Echoing this & what many others have said.

I was in this situation too. I was so ground down by his abuse, I didn't know what was normal or not.

OP I really get it. You have invested so much in believing your H is a 'good' man, father and can be redeemed, it feels impossible to face up to the reality that this is who he is. There is no 'good man'.

Towards the end of my marriage, I would send endless texts repeating what he'd said, showing evidence of his financial abuse etc. didn't matter. His goal was to drive me crazy. He didn't care about the facts or what I thought. The objective was to see me losing it / being stressed / upset.

It's time to move on

Pllink · 13/03/2022 20:56

I know someone who did this, she moved out a month or so after and is now happily divorced

BOOTS52 · 13/03/2022 20:58

Whatever you do, do not go to counselling with him as they say you should never do that with an abuser as he will gaslight the therapist. You should go on your own as it will do you good to have someone to talk to. I had this also in a relationship and it broke my soul/spirit and nearly destroyed me as a person. None of us knew what it was and I did not until I came on mn. Then when you are in that situation they make you feel like you are nuts and wear you down and you lose your confidence. I would record him and keep it for when you hopefully leave him, if not now then in the future. He will never change or admit he has an issue. All as you can do is distance yourself and try to save some money and get a plan ready for the future and talk to someone and open up to family and friends. It is horrible to be in this situation but there is a way out and you can do it, if not now then in the near future as this is not a role model for your child.

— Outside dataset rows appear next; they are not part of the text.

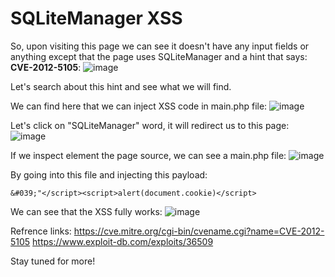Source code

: # SQLiteManager XSS

So, upon visiting this page we can see it doesn't have any input fields or anything except that the page uses SQLiteManager and a hint that says: **CVE-2012-5105**: ![image](https://user-images.githubusercontent.com/111907811/228592673-0bee1556-0640-4938-ace4-83f7ddf9f041.png)

Let's search about this hint and see what we will find.

We can find here that we can inject XSS code in main.php file: ![image](https://user-images.githubusercontent.com/111907811/228599856-fd9b06b0-6601-4b90-875f-ec9ef0a14bea.png)

Let's click on "SQLiteManager" word, it will redirect us to this page: ![image](https://user-images.githubusercontent.com/111907811/228600060-97a84299-ad2b-4e25-8f74-6d20ba73ab38.png)

If we inspect element the page source, we can see a main.php file: ![image](https://user-images.githubusercontent.com/111907811/228600204-153e0bdc-4541-4e29-881f-f98af1ae4b3b.png)

By going into this file and injecting this payload:

`&#039;"</script><script>alert(document.cookie)</script>`

We can see that the XSS fully works: ![image](https://user-images.githubusercontent.com/111907811/228606020-4b79d674-7ae2-491b-9799-21353200be46.png)

Refrence links: 
https://cve.mitre.org/cgi-bin/cvename.cgi?name=CVE-2012-5105
https://www.exploit-db.com/exploits/36509

Stay tuned for more!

Sorry to hear you are going though this. Ignore him and change your behaviour now as he does not deserve your love.

TravellingFrom · 13/03/2022 21:09

I might try and find a counsellor for myself tomorrow, so I can decide whether IM this issue but I really,reallu doubt it

Ok, that’s the best step you can do just right now.
From your posts, you don’t seem ready to actually leave. Each time that someone is proposing that, you are coming out with plenty of reasons as to why not.
Now I’m not saying that those reasons don’t exist. But you need to work through that and feel strong enough to actually ‘Stuff it. It will be hard but it’s going to be 100x times than what I have now’.

So go for counselling ON YOUR OWN.
Get clarity of what’s going on.
And then you’ll see, things will fall into place.

Onlyforcake · 13/03/2022 21:11

There's no point in couples counseling when someone is using that level of manipulation. He'd just see it as a challenge to 'win'. Get out. That's the only way to rebuild your trust in yourself.